Weather was overcast on the day we docked in the Port of Piraeus, located in the Greater Athens Metropolitan area and about 10 kilometers/6.2 miles from the city center. It was unusual to see such grey skies, considering we had spent the past week in France, Italy (and Santorini) in pristine, blue-sky weather. We hoped that the weather could clear up as the day went on, but unfortunately, it did not.
Our tour guide was a Greek woman who, I admit, was not the best guide. It wasn’t like she was mean or anything, but she was not very informative about the sites and their histories. It was so bad that she had to ask the tour driver to confirm what she had said was correct, or to provide extra detail about a specific landmark. Perhaps she was new to the job, but I will say that it made the Hungarian tour guide we had in Pompeii look like an intellectual.
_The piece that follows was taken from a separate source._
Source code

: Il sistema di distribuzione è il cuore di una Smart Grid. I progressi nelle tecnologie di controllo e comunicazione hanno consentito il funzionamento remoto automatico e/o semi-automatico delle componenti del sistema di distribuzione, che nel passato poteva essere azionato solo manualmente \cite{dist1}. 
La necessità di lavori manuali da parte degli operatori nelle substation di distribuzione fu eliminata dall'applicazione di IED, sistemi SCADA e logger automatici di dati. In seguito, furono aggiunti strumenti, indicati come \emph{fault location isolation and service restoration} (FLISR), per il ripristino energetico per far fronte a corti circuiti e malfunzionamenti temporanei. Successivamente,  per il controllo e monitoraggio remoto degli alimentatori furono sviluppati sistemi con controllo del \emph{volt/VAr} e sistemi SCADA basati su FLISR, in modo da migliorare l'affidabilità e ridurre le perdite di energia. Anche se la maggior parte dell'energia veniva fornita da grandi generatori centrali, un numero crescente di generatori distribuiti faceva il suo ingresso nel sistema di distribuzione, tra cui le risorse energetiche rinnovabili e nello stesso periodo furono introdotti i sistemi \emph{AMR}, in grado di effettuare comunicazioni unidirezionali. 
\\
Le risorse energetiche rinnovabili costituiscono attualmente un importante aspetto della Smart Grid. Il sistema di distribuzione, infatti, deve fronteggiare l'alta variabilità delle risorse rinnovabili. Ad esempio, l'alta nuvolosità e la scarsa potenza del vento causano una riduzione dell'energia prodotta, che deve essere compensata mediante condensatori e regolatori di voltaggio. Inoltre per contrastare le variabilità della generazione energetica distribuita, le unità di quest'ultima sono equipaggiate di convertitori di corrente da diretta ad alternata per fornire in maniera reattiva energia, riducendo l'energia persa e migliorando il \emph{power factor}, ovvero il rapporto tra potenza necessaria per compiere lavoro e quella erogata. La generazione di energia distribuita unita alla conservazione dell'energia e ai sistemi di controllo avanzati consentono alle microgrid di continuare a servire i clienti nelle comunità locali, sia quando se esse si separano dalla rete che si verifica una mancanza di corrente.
I have vague memories of what we saw in Athens that day, but I know we definitely saw the Acropolis, the citadel which includes the famous Parthenon and the Erechtheum. Dating all the way back to 400 BCE, the Acropolis is in near-complete ruins today, with only a few of its structures surviving. It was a bit of an uphill walk to sites like the Parthenon, as well as rocky with all of the rubble on the path. Again, the grey clouds hung heavy in the air, with even the slightest bit of drizzle– all the same, it offered a unique, dramatic effect in the photos we took.
Aside from the Acropolis, I do not recall what else we did that day in Athens. Based on the photos taken, I believe we took a bus ride through the city center, passing by the Hellenic Parliament with the Greek guards in their garb at the entrance. And I believe we took a bird’s-eye view of the Acropolis from Mount Lycabettus, another of the city’s hills. It was perhaps only an afternoon in town before we returned to our ship and left for Dubrovnik.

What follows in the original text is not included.